I contributed to an open source project a while back that used SVN. When I tried to learn it, it was completely opposite for me. Why does branching suck so much? Why is everything so damn slow? Why is renaming so awkward and broken? Why is this system so bad at resolving conflicts? I ended up just figuring out how to use git-svn and everything was gravy again.
Yeah, I learned git pretty quickly too and I really like it. I was scared at first and I thought everything was going to be painful, but every time I was delighted at ho simple it turned out to be. There have been several times where I expected merge conflicts and it has somehow managed to correctly merge everything :)

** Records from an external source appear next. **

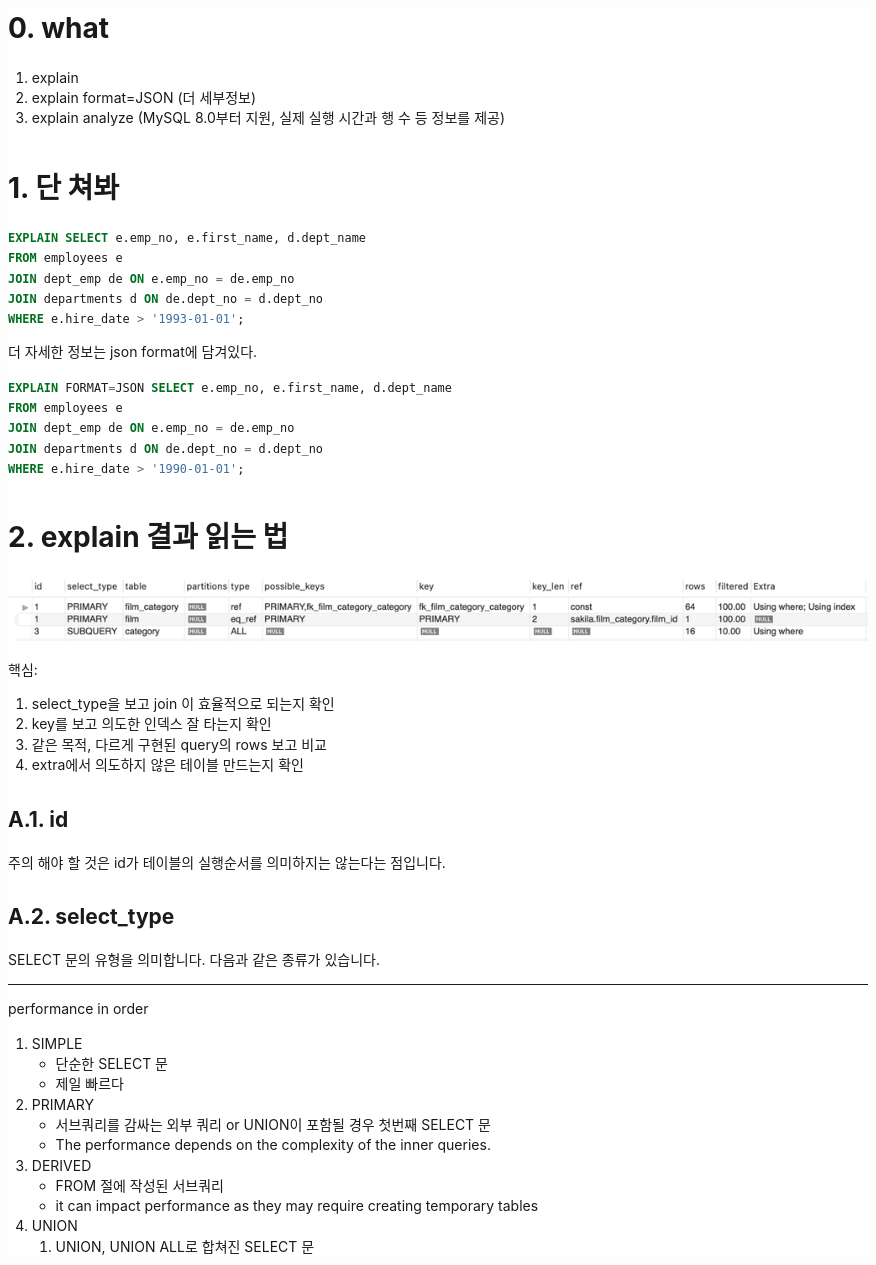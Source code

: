 # 0. what 

1. explain
2. explain format=JSON (더 세부정보)
3. explain analyze (MySQL 8.0부터 지원, 실제 실행 시간과 행 수 등 정보를 제공)


# 1. 단 쳐봐 
```sql
EXPLAIN SELECT e.emp_no, e.first_name, d.dept_name
FROM employees e
JOIN dept_emp de ON e.emp_no = de.emp_no
JOIN departments d ON de.dept_no = d.dept_no
WHERE e.hire_date > '1993-01-01';
```


더 자세한 정보는 json format에 담겨있다.
```sql
EXPLAIN FORMAT=JSON SELECT e.emp_no, e.first_name, d.dept_name
FROM employees e
JOIN dept_emp de ON e.emp_no = de.emp_no
JOIN departments d ON de.dept_no = d.dept_no
WHERE e.hire_date > '1990-01-01';
```




# 2. explain 결과 읽는 법
![](images/2023-04-29-22-14-23.png)



핵심:
1. select_type을 보고 join 이 효율적으로 되는지 확인
2. key를 보고 의도한 인덱스 잘 타는지 확인
3. 같은 목적, 다르게 구현된 query의 rows 보고 비교
4. extra에서 의도하지 않은 테이블 만드는지 확인


## A.1. id
주의 해야 할 것은 id가 테이블의 실행순서를 의미하지는 않는다는 점입니다.

## A.2. select_type
SELECT 문의 유형을 의미합니다. 다음과 같은 종류가 있습니다.

---
performance in order
1. SIMPLE
	- 단순한 SELECT 문
	- 제일 빠르다
2. PRIMARY
	- 서브쿼리를 감싸는 외부 쿼리 or UNION이 포함될 경우 첫번째 SELECT 문
	- The performance depends on the complexity of the inner queries.
3. DERIVED
	- FROM 절에 작성된 서브쿼리
	- it can impact performance as they may require creating temporary tables
4. UNION
	1. UNION, UNION ALL로 합쳐진 SELECT 문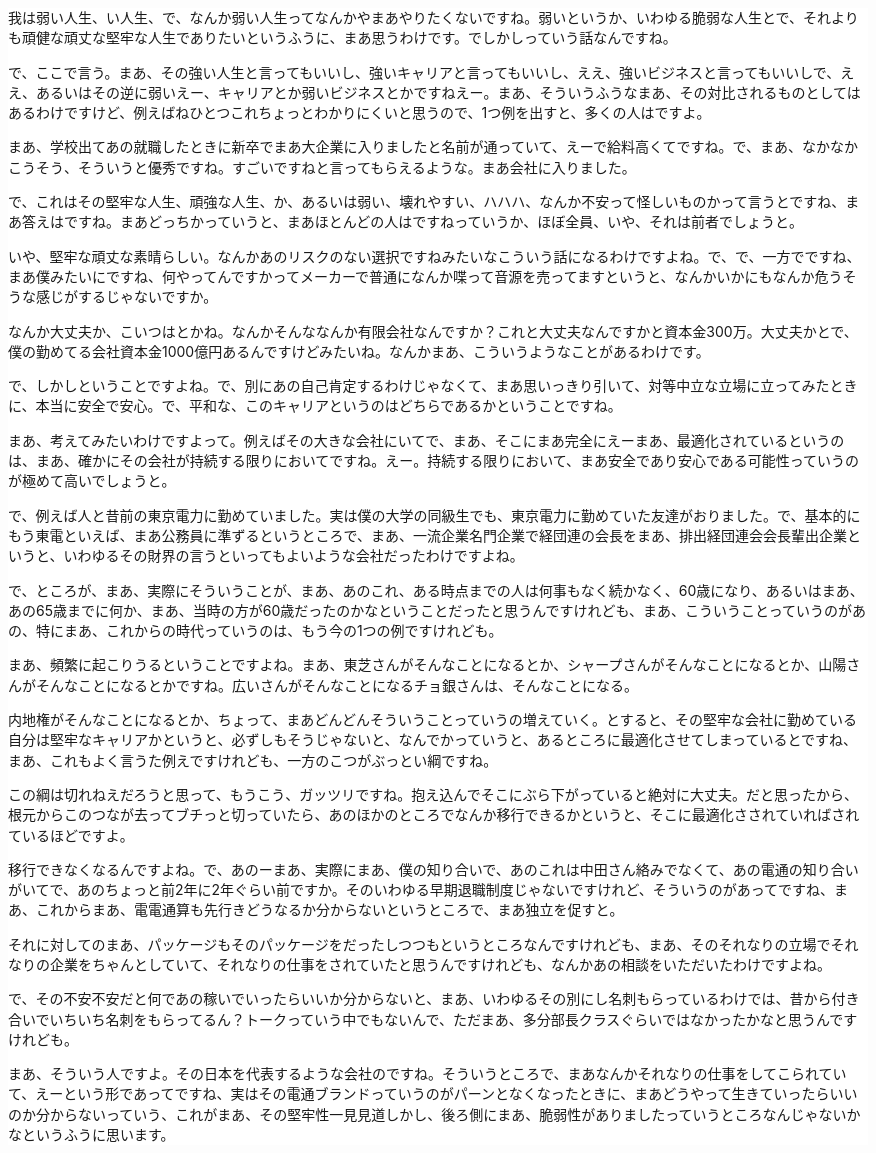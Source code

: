 
我は弱い人生、い人生、で、なんか弱い人生ってなんかやまあやりたくないですね。弱いというか、いわゆる脆弱な人生とで、それよりも頑健な頑丈な堅牢な人生でありたいというふうに、まあ思うわけです。でしかしっていう話なんですね。


で、ここで言う。まあ、その強い人生と言ってもいいし、強いキャリアと言ってもいいし、ええ、強いビジネスと言ってもいいしで、ええ、あるいはその逆に弱いえー、キャリアとか弱いビジネスとかですねえー。まあ、そういうふうなまあ、その対比されるものとしてはあるわけですけど、例えばねひとつこれちょっとわかりにくいと思うので、1つ例を出すと、多くの人はですよ。


まあ、学校出てあの就職したときに新卒でまあ大企業に入りましたと名前が通っていて、えーで給料高くてですね。で、まあ、なかなかこうそう、そういうと優秀ですね。すごいですねと言ってもらえるような。まあ会社に入りました。


で、これはその堅牢な人生、頑強な人生、か、あるいは弱い、壊れやすい、ハハハ、なんか不安って怪しいものかって言うとですね、まあ答えはですね。まあどっちかっていうと、まあほとんどの人はですねっていうか、ほぼ全員、いや、それは前者でしょうと。


いや、堅牢な頑丈な素晴らしい。なんかあのリスクのない選択ですねみたいなこういう話になるわけですよね。で、で、一方でですね、まあ僕みたいにですね、何やってんですかってメーカーで普通になんか喋って音源を売ってますというと、なんかいかにもなんか危うそうな感じがするじゃないですか。


なんか大丈夫か、こいつはとかね。なんかそんななんか有限会社なんですか？これと大丈夫なんですかと資本金300万。大丈夫かとで、僕の勤めてる会社資本金1000億円あるんですけどみたいね。なんかまあ、こういうようなことがあるわけです。


で、しかしということですよね。で、別にあの自己肯定するわけじゃなくて、まあ思いっきり引いて、対等中立な立場に立ってみたときに、本当に安全で安心。で、平和な、このキャリアというのはどちらであるかということですね。


まあ、考えてみたいわけですよって。例えばその大きな会社にいてで、まあ、そこにまあ完全にえーまあ、最適化されているというのは、まあ、確かにその会社が持続する限りにおいてですね。えー。持続する限りにおいて、まあ安全であり安心である可能性っていうのが極めて高いでしょうと。


で、例えば人と昔前の東京電力に勤めていました。実は僕の大学の同級生でも、東京電力に勤めていた友達がおりました。で、基本的にもう東電といえば、まあ公務員に準ずるというところで、まあ、一流企業名門企業で経団連の会長をまあ、排出経団連会会長輩出企業というと、いわゆるその財界の言うといってもよいような会社だったわけですよね。


で、ところが、まあ、実際にそういうことが、まあ、あのこれ、ある時点までの人は何事もなく続かなく、60歳になり、あるいはまあ、あの65歳までに何か、まあ、当時の方が60歳だったのかなということだったと思うんですけれども、まあ、こういうことっていうのがあの、特にまあ、これからの時代っていうのは、もう今の1つの例ですけれども。


まあ、頻繁に起こりうるということですよね。まあ、東芝さんがそんなことになるとか、シャープさんがそんなことになるとか、山陽さんがそんなことになるとかですね。広いさんがそんなことになるチョ銀さんは、そんなことになる。


内地権がそんなことになるとか、ちょって、まあどんどんそういうことっていうの増えていく。とすると、その堅牢な会社に勤めている自分は堅牢なキャリアかというと、必ずしもそうじゃないと、なんでかっていうと、あるところに最適化させてしまっているとですね、まあ、これもよく言うた例えですけれども、一方のこつがぶっとい綱ですね。


この綱は切れねえだろうと思って、もうこう、ガッツリですね。抱え込んでそこにぶら下がっていると絶対に大丈夫。だと思ったから、根元からこのつなが去ってブチっと切っていたら、あのほかのところでなんか移行できるかというと、そこに最適化さされていればされているほどですよ。


移行できなくなるんですよね。で、あのーまあ、実際にまあ、僕の知り合いで、あのこれは中田さん絡みでなくて、あの電通の知り合いがいてで、あのちょっと前2年に2年ぐらい前ですか。そのいわゆる早期退職制度じゃないですけれど、そういうのがあってですね、まあ、これからまあ、電電通算も先行きどうなるか分からないというところで、まあ独立を促すと。


それに対してのまあ、パッケージもそのパッケージをだったしつつもというところなんですけれども、まあ、そのそれなりの立場でそれなりの企業をちゃんとしていて、それなりの仕事をされていたと思うんですけれども、なんかあの相談をいただいたわけですよね。


で、その不安不安だと何であの稼いでいったらいいか分からないと、まあ、いわゆるその別にし名刺もらっているわけでは、昔から付き合いでいちいち名刺をもらってるん？トークっていう中でもないんで、ただまあ、多分部長クラスぐらいではなかったかなと思うんですけれども。


まあ、そういう人ですよ。その日本を代表するような会社のですね。そういうところで、まあなんかそれなりの仕事をしてこられていて、えーという形であってですね、実はその電通ブランドっていうのがパーンとなくなったときに、まあどうやって生きていったらいいのか分からないっていう、これがまあ、その堅牢性一見見道しかし、後ろ側にまあ、脆弱性がありましたっていうところなんじゃないかなというふうに思います。
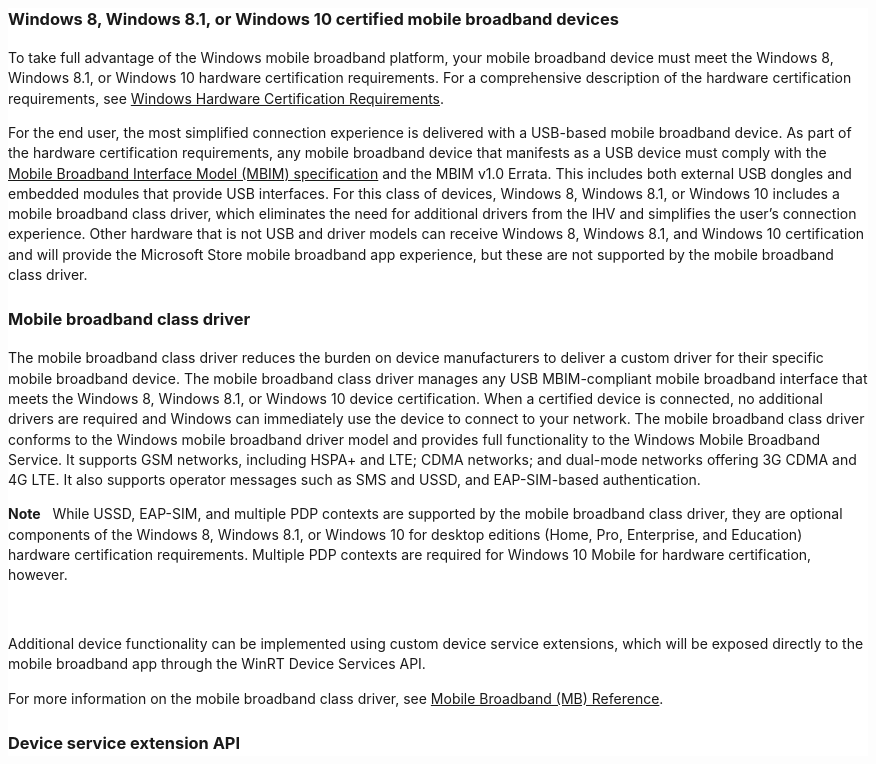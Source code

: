 
### <span id="Windows_8__Windows_8.1__or_Windows_10_certified_mobile_broadband_devices"></span><span id="windows_8__windows_8.1__or_windows_10_certified_mobile_broadband_devices"></span><span id="WINDOWS_8__WINDOWS_8.1__OR_WINDOWS_10_CERTIFIED_MOBILE_BROADBAND_DEVICES"></span>Windows 8, Windows 8.1, or Windows 10 certified mobile broadband devices

To take full advantage of the Windows mobile broadband platform, your mobile broadband device must meet the Windows 8, Windows 8.1, or Windows 10 hardware certification requirements. For a comprehensive description of the hardware certification requirements, see [Windows Hardware Certification Requirements](http://msdn.microsoft.com/library/windows/hardware/hh748188).

For the end user, the most simplified connection experience is delivered with a USB-based mobile broadband device. As part of the hardware certification requirements, any mobile broadband device that manifests as a USB device must comply with the [Mobile Broadband Interface Model (MBIM) specification](https://msdn.microsoft.com/library/windows/hardware/dn265427) and the MBIM v1.0 Errata. This includes both external USB dongles and embedded modules that provide USB interfaces. For this class of devices, Windows 8, Windows 8.1, or Windows 10 includes a mobile broadband class driver, which eliminates the need for additional drivers from the IHV and simplifies the user’s connection experience. Other hardware that is not USB and driver models can receive Windows 8, Windows 8.1, and Windows 10 certification and will provide the Microsoft Store mobile broadband app experience, but these are not supported by the mobile broadband class driver.

### <span id="Mobile_broadband_class_driver"></span><span id="mobile_broadband_class_driver"></span><span id="MOBILE_BROADBAND_CLASS_DRIVER"></span>Mobile broadband class driver

The mobile broadband class driver reduces the burden on device manufacturers to deliver a custom driver for their specific mobile broadband device. The mobile broadband class driver manages any USB MBIM-compliant mobile broadband interface that meets the Windows 8, Windows 8.1, or Windows 10 device certification. When a certified device is connected, no additional drivers are required and Windows can immediately use the device to connect to your network. The mobile broadband class driver conforms to the Windows mobile broadband driver model and provides full functionality to the Windows Mobile Broadband Service. It supports GSM networks, including HSPA+ and LTE; CDMA networks; and dual-mode networks offering 3G CDMA and 4G LTE. It also supports operator messages such as SMS and USSD, and EAP-SIM-based authentication.

**Note**  
While USSD, EAP-SIM, and multiple PDP contexts are supported by the mobile broadband class driver, they are optional components of the Windows 8, Windows 8.1, or Windows 10 for desktop editions (Home, Pro, Enterprise, and Education) hardware certification requirements. Multiple PDP contexts are required for Windows 10 Mobile for hardware certification, however.

 

Additional device functionality can be implemented using custom device service extensions, which will be exposed directly to the mobile broadband app through the WinRT Device Services API.

For more information on the mobile broadband class driver, see [Mobile Broadband (MB) Reference](https://msdn.microsoft.com/library/windows/hardware/ff560545).

### <span id="Device_service_extension_API"></span><span id="device_service_extension_api"></span><span id="DEVICE_SERVICE_EXTENSION_API"></span>Device service extension API
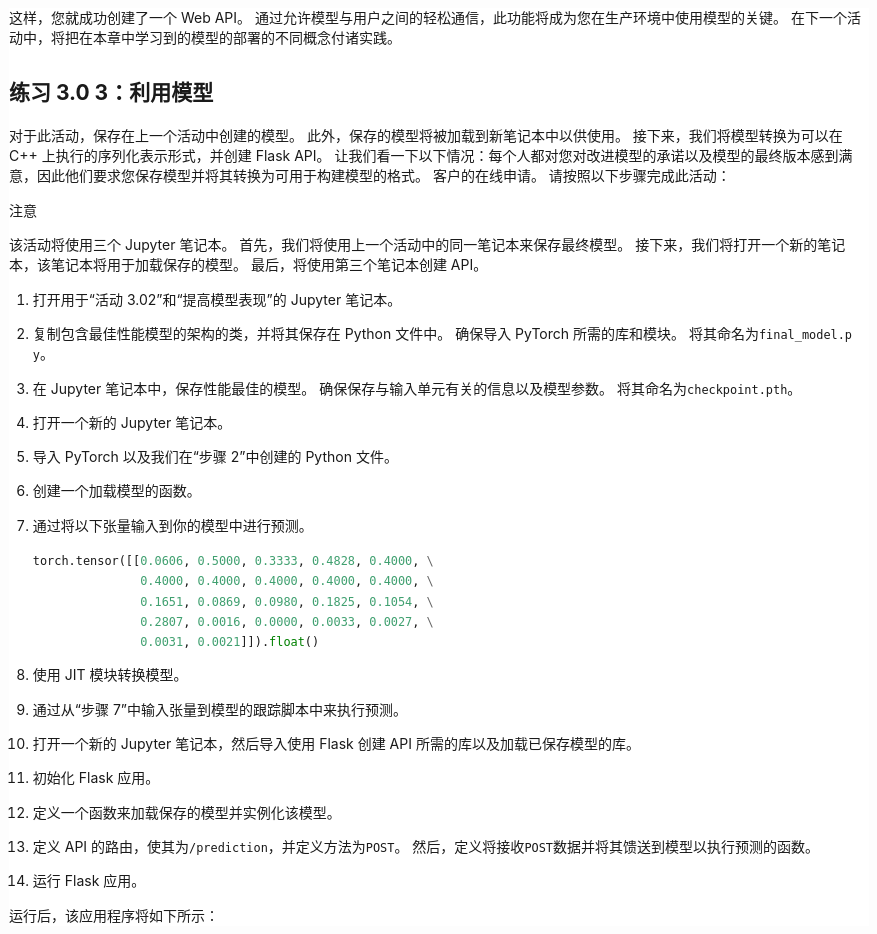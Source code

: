 这样，您就成功创建了一个 Web API。 通过允许模型与用户之间的轻松通信，此功能将成为您在生产环境中使用模型的关键。 在下一个活动中，将把在本章中学习到的模型的部署的不同概念付诸实践。

## 练习 3.0 3：利用模型

对于此活动，保存在上一个活动中创建的模型。 此外，保存的模型将被加载到新笔记本中以供使用。 接下来，我们将模型转换为可以在 C++ 上执行的序列化表示形式，并创建 Flask API。 让我们看一下以下情况：每个人都对您对改进模型的承诺以及模型的最终版本感到满意，因此他们要求您保存模型并将其转换为可用于构建模型的格式。 客户的在线申请。 请按照以下步骤完成此活动：

注意

该活动将使用三个 Jupyter 笔记本。 首先，我们将使用上一个活动中的同一笔记本来保存最终模型。 接下来，我们将打开一个新的笔记本，该笔记本将用于加载保存的模型。 最后，将使用第三个笔记本创建 API。

1.  打开用于“活动 3.02”和“提高模型表现”的 Jupyter 笔记本。
2.  复制包含最佳性能模型的架构的类，并将其保存在 Python 文件中。 确保导入 PyTorch 所需的库和模块。 将其命名为`final_model.py`。
3.  在 Jupyter 笔记本中，保存性能最佳的模型。 确保保存与输入单元有关的信息以及模型参数。 将其命名为`checkpoint.pth`。
4.  打开一个新的 Jupyter 笔记本。
5.  导入 PyTorch 以及我们在“步骤 2”中创建的 Python 文件。
6.  创建一个加载模型的函数。
7.  通过将以下张量输入到你的模型中进行预测。

    ```py
    torch.tensor([[0.0606, 0.5000, 0.3333, 0.4828, 0.4000, \
                   0.4000, 0.4000, 0.4000, 0.4000, 0.4000, \
                   0.1651, 0.0869, 0.0980, 0.1825, 0.1054, \
                   0.2807, 0.0016, 0.0000, 0.0033, 0.0027, \
                   0.0031, 0.0021]]).float()
    ```

8.  使用 JIT 模块转换模型。
9.  通过从“步骤 7”中输入张量到模型的跟踪脚本中来执行预测。
0.  打开一个新的 Jupyter 笔记本，然后导入使用 Flask 创建 API 所需的库以及加载已保存模型的库。
1.  初始化 Flask 应用。
2.  定义一个函数来加载保存的模型并实例化该模型。
3.  定义 API 的路由，使其为`/prediction`，并定义方法为`POST`。 然后，定义将接收`POST`数据并将其馈送到模型以执行预测的函数。
4.  运行 Flask 应用。

运行后，该应用程序将如下所示：
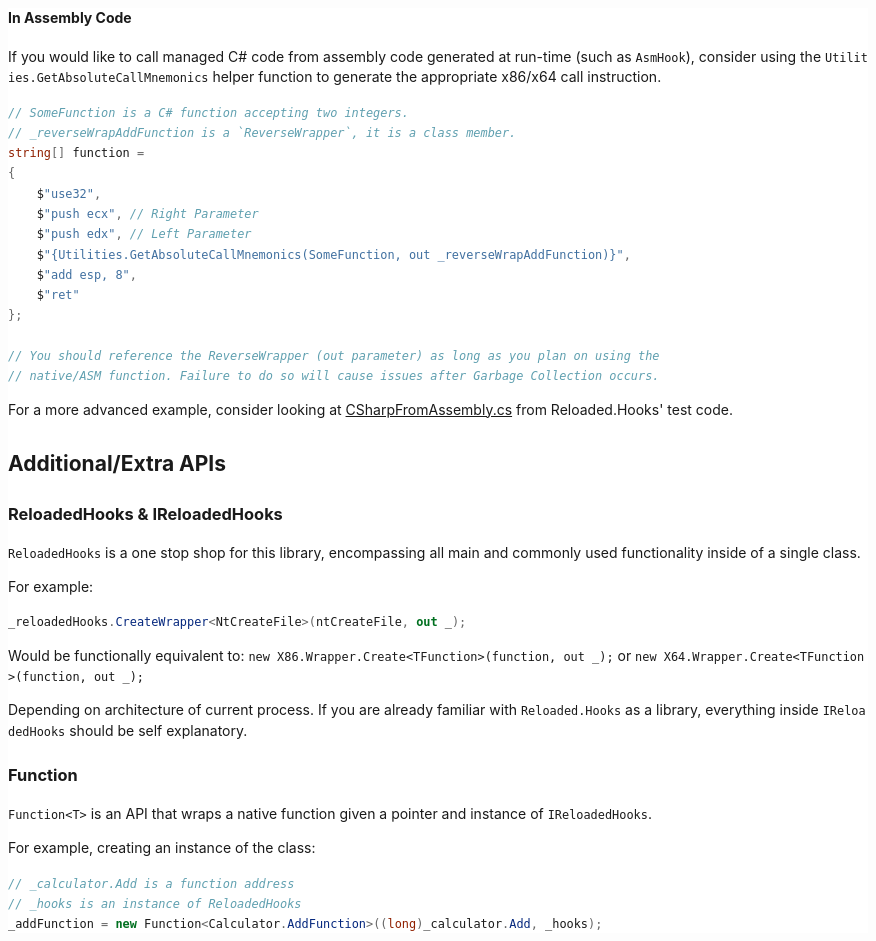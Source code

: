 #### In Assembly Code

If you would like to call managed C# code from assembly code generated at run-time (such as `AsmHook`), consider using the `Utilities.GetAbsoluteCallMnemonics` helper function to generate the appropriate x86/x64 call instruction.

```csharp
// SomeFunction is a C# function accepting two integers.
// _reverseWrapAddFunction is a `ReverseWrapper`, it is a class member.
string[] function = 
{
    $"use32",
    $"push ecx", // Right Parameter
    $"push edx", // Left Parameter
    $"{Utilities.GetAbsoluteCallMnemonics(SomeFunction, out _reverseWrapAddFunction)}",
    $"add esp, 8",
    $"ret"
};

// You should reference the ReverseWrapper (out parameter) as long as you plan on using the
// native/ASM function. Failure to do so will cause issues after Garbage Collection occurs. 
```

For a more advanced example, consider looking at [CSharpFromAssembly.cs](https://github.com/Reloaded-Project/Reloaded.Hooks/blob/2f58cee30ffc144cd33142ab46f194a4fdf2cdef/Source/Reloaded.Hooks.Tests.X64/CSharpFromAssembly.cs#L102) from Reloaded.Hooks' test code.

##  Additional/Extra APIs

###  ReloadedHooks & IReloadedHooks

`ReloadedHooks` is a one stop shop for this library, encompassing all main and commonly used functionality inside of a single class.

For example:

```csharp
_reloadedHooks.CreateWrapper<NtCreateFile>(ntCreateFile, out _);
```

Would be functionally equivalent to: `new X86.Wrapper.Create<TFunction>(function, out _);` or  `new X64.Wrapper.Create<TFunction>(function, out _);`

Depending on architecture of current process.
If you are already familiar with `Reloaded.Hooks` as a library, everything inside `IReloadedHooks` should be self explanatory.

###  Function<T>

`Function<T>` is an API that wraps a native function given a pointer and instance of `IReloadedHooks`. 

For example, creating an instance of the class:

```csharp
// _calculator.Add is a function address
// _hooks is an instance of ReloadedHooks
_addFunction = new Function<Calculator.AddFunction>((long)_calculator.Add, _hooks);
```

but i get the impression it somehow lets lots of people work on the same program,
Yes, it's very very helpful for that because otherwise you would have to send code to each other by email or something and everyone would have to keep track of everything and merge in changes themselves, etc.
how can you not have shitloads of bugs??
Because it doesn't let people add code that hasn't been mixed into everyone else's code.
I dont know what it is but i get the impression it somehow lets lots of people work on the same program, how can you not have shitloads of bugs??
People usuallyhopefully test their code before asking for it to be pulled upstream. Maintainers usuallyhopefully won't even look at code *unless* it has been tested and demonstrated that it already works. It's also very easy to pull in other people's code so that you can test your code to make sure it works with the lastest changes first.